She broke the seal on the letter she held. Grandfather opened the lid of his parcel. Ferem, who could see over Kidane’s shoulder, reached to take back the box, but Grandfather held up a hand to stay him.

“You should look at this, Goewin Dragon’s Daughter,” Kidane said quietly. “Look quickly, for I do not want to keep it here.”

She glanced up from her letter. “What is it?”

“A warning has come.”

Goewin carefully moved the pile of letters from her lap onto the floor and got to her feet. “What warning? To whom?” she asked in a low voice.

“The box is addressed to me,” Kidane said evenly, “but it is my house, of course.”

Goewin leaned over the table as Kidane pushed the parcel toward her. She picked up the box and lifted the lid. After a moment she narrowed her eyes and sneered in disturbed disgust, then suddenly slammed the lid shut. Telemakos saw all the color drain from her face as if a white person’s cheeks were a cup from which the blood could be poured out.

“This is a death threat,” Goewin whispered. “Who sent it?”

“I don’t know,” Grandfather answered with more ragged frustration in his voice than Telemakos had ever heard from him. “Who sends any of them? I don’t know.”

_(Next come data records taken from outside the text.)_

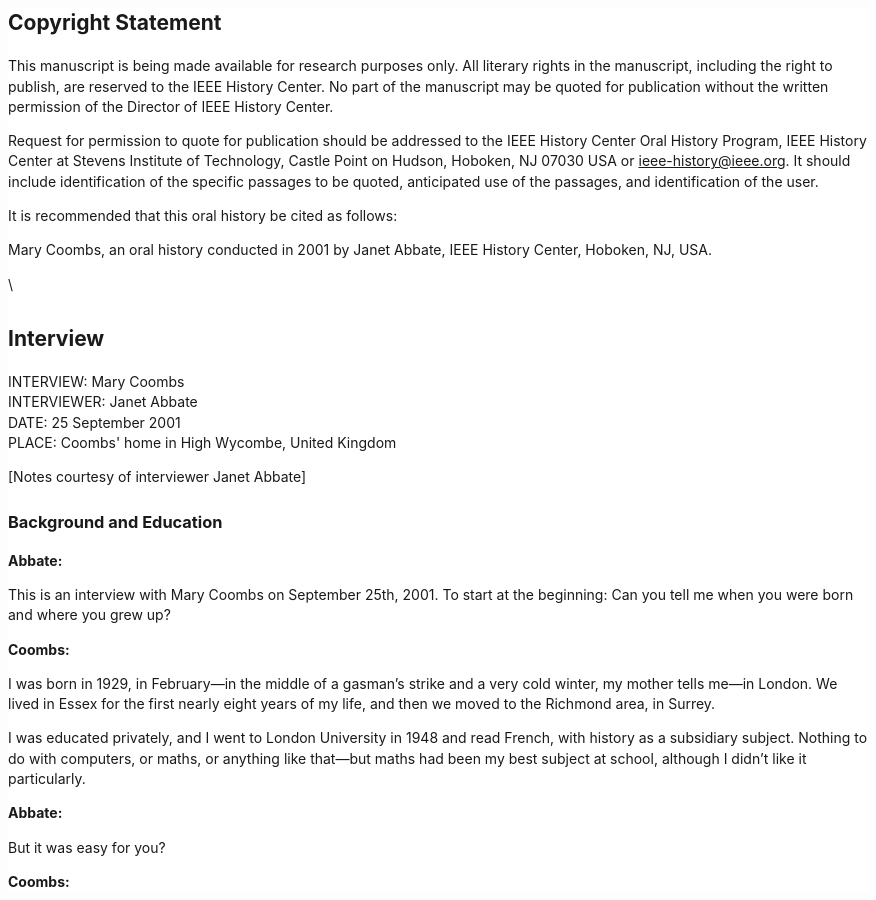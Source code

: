 ## Copyright Statement

This manuscript is being made available for research purposes only. All
literary rights in the manuscript, including the right to publish, are
reserved to the IEEE History Center. No part of the manuscript may be
quoted for publication without the written permission of the Director of
IEEE History Center.

Request for permission to quote for publication should be addressed to
the IEEE History Center Oral History Program, IEEE History Center at
Stevens Institute of Technology, Castle Point on Hudson, Hoboken, NJ
07030 USA or ieee-history@ieee.org. It should include identification of
the specific passages to be quoted, anticipated use of the passages, and
identification of the user.

It is recommended that this oral history be cited as follows:

Mary Coombs, an oral history conducted in 2001 by Janet Abbate, IEEE
History Center, Hoboken, NJ, USA.

\

## Interview

INTERVIEW: Mary Coombs\
INTERVIEWER: Janet Abbate\
DATE: 25 September 2001\
PLACE: Coombs' home in High Wycombe, United Kingdom

\[Notes courtesy of interviewer Janet Abbate\]

### Background and Education

**Abbate:**

This is an interview with Mary Coombs on September 25th, 2001\. To start
at the beginning: Can you tell me when you were born and where you grew
up?

**Coombs:**

I was born in 1929, in February—in the middle of a gasman’s strike and a
very cold winter, my mother tells me—in London. We lived in Essex for
the first nearly eight years of my life, and then we moved to the
Richmond area, in Surrey.

I was educated privately, and I went to London University in 1948 and
read French, with history as a subsidiary subject. Nothing to do with
computers, or maths, or anything like that—but maths had been my best
subject at school, although I didn’t like it particularly.

**Abbate:**

But it was easy for you?

**Coombs:**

“What is it?” Telemakos asked, letting Athena go. She pulled herself up against Grandfather’s desk and helped herself to one of the documents lying there. She dropped it on the floor and reached for another, but no one stopped her.

Grandfather turned his face toward Telemakos with a furrow of concern drawing his brows together. Goewin followed Kidane’s gaze, her eyes wide with shock and her lips parted as though she were about to speak. Quickly she looked down at the box in her hands, then dropped it on the writing table as though it burned her fingers. Telemakos scrambled to his feet and reached for it himself, but Goewin snatched it up again.

“Do not.”

Telemakos smelled dust and faint decay.

“What is it?” he repeated. “Let me see.”

“Do not,” Grandfather echoed in sharp agreement.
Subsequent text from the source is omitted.